There were problems, needless to say. The MIT license discourages sharing
of code, so every vendor took the X code and created its own, closed fork.
No patches ever came back to the free version of X from those vendors.
Beyond that, while the implementation of X11 was done mainly at DEC, the
maintenance of the code was assigned to the X Consortium at MIT. At that
point, Keith said, all innovation on X simply stopped. Projects which came
out of the X Consortium in these days were invariably absolute failures:
XIE, PEX, XIM, XCMS, etc. There began the long,
dark period in which X essentially stagnated.

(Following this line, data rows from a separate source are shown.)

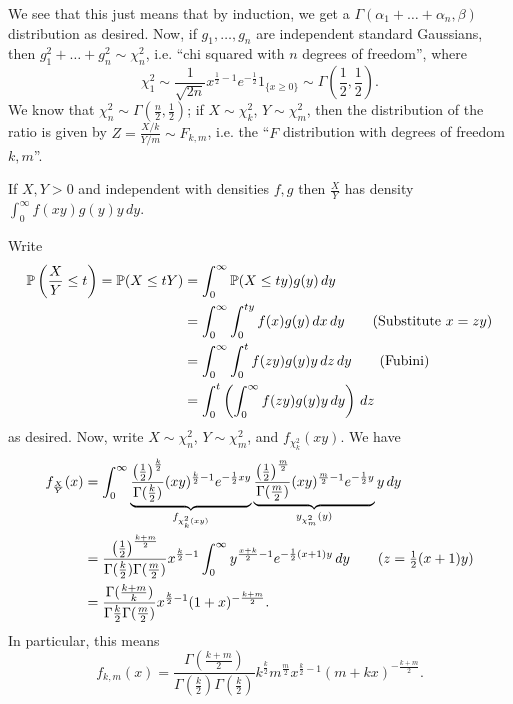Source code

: We see that this just means that by induction, we get a $\Gamma(\alpha_1 + \dots + \alpha_n, \beta)$ distribution as desired. Now, if $g_1, \dots, g_n$ are independent standard Gaussians, then $g_1^2 + \dots + g_n^2 \sim \chi_n^2$, i.e. ``chi squared with $n$ degrees of freedom'', where
\[ \chi_1^2 \sim \frac{1}{\sqrt{2n}} x^{\frac{1}{2} - 1} e^{-\frac{1}{2}} 1_{\{x \geq 0\}} \sim \Gamma\left(\frac{1}{2}, \frac{1}{2}\right). \]
We know that $\chi_n^2 \sim \Gamma(\frac{n}{2}, \frac{1}{2})$; if $X \sim \chi_k^2$, $Y \sim \chi_m^2$, then the distribution of the ratio is given by $Z = \frac{X/k}{Y/m} \sim F_{k, m}$, i.e. the ``$F$ distribution with degrees of freedom $k, m$''.
\begin{simplelemma}
    If $X, Y > 0$ and independent with densities $f, g$ then $\frac{X}{Y}$ has density $\int_0^\infty f(xy)g(y) y \, dy$.
\end{simplelemma}
\noindent Write
\begin{align*}
    \mathbb P \left( \frac{X}{Y} \leq t \right) = \mathbb P(X \leq tY) &= \int_0^\infty \mathbb P(X \leq ty) g(y) \, dy \\
    &= \int_0^\infty \int_0^{ty} f(x) g(y) \, dx \, dy \tag{Substitute $x = zy$} \\
    &= \int_0^\infty \int_0^t f(zy) g(y) y \, dz \, dy \tag{Fubini} \\
    &= \int_0^t \left(\int_0^\infty f(zy) g(y) y \, dy \right) \, dz
\end{align*}
as desired. Now, write $X \sim \chi_n^2$, $Y \sim \chi_m^2$, and $f_{\chi_k^2} (xy)$. We have
\begin{align*}
    f_{\frac{X}{Y}}(x) &= \int_0^\infty \underbrace{\frac{\left(\frac{1}{2}\right)^\frac{k}{2}}{\Gamma(\frac{k}{2})} (xy)^{\frac{k}{2} - 1} e^{-\frac{1}{2}xy}}_{f_{\chi_k^2 (xy)}} \underbrace{\frac{\left(\frac{1}{2}\right)^\frac{m}{2}}{\Gamma(\frac{m}{2})} (xy)^{\frac{m}{2} - 1} e^{-\frac{1}{2}y}}_{y_{\chi_m^2}(y)} y \, dy \\
    &= \frac{\left(\frac{1}{2}\right)^{\frac{k+m}{2}}}{\Gamma(\frac{k}{2}) \Gamma(\frac{m}{2})} x^{\frac{k}{2} - 1} \int_0^\infty y^{\frac{x+k}{2} - 1} e^{-\frac{1}{2}(x + 1) y} \, dy \tag{$z = \frac{1}{2}(x + 1)y$} \\
    &= \frac{\Gamma(\frac{k+m}{k})}{\Gamma{\frac{k}{2}} \Gamma(\frac{m}{2}) } x^{\frac{k}{2} - 1} (1 + x)^{- \frac{k + m}{2}}.
\end{align*}
In particular, this means
\[ f_{k, m}(x) = \frac{\Gamma(\frac{k+m}{2})}{\Gamma(\frac{k}{2}) \Gamma(\frac{k}{2}) } k^{\frac{k}{2}} m^{\frac{m}{2}} x^{\frac{k}{2} - 1} (m + kx)^{-\frac{k+m}{2}}. \]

X is no longer stagnant; it is being heavily developed under
freedesktop.org. As X has come back to life, its developers have had to do
a massive amount of code cleanup. Keith has figured out a
fail-safe method for the removal of cruft from an old code base. The
steps, he said, are these:
- Publish a protocol specification and promise that there will be
long-term support.
- Realize failure.
- "Accidentally" break things in the code.
- Let a few years go by, and note that nobody has complained about the
broken features.
- Remove the code since it is obviously not being used.
Under this model, the XCMS subsystem was broken for five years without any
complaints. The DGA code has recently been seen to have been broken for as
long. The technique works, so Keith encouraged the audience to "go forth
and introduce bugs."
The important conclusion, though, is that, after 25 years, X survives and
is going strong. It is still able to support 20-year-old applications.
There are few free software projects which can make that sort of claim.
For all its glitches, kludges, and problems, the X Window System is a clear
success.
(
Log in to post comments)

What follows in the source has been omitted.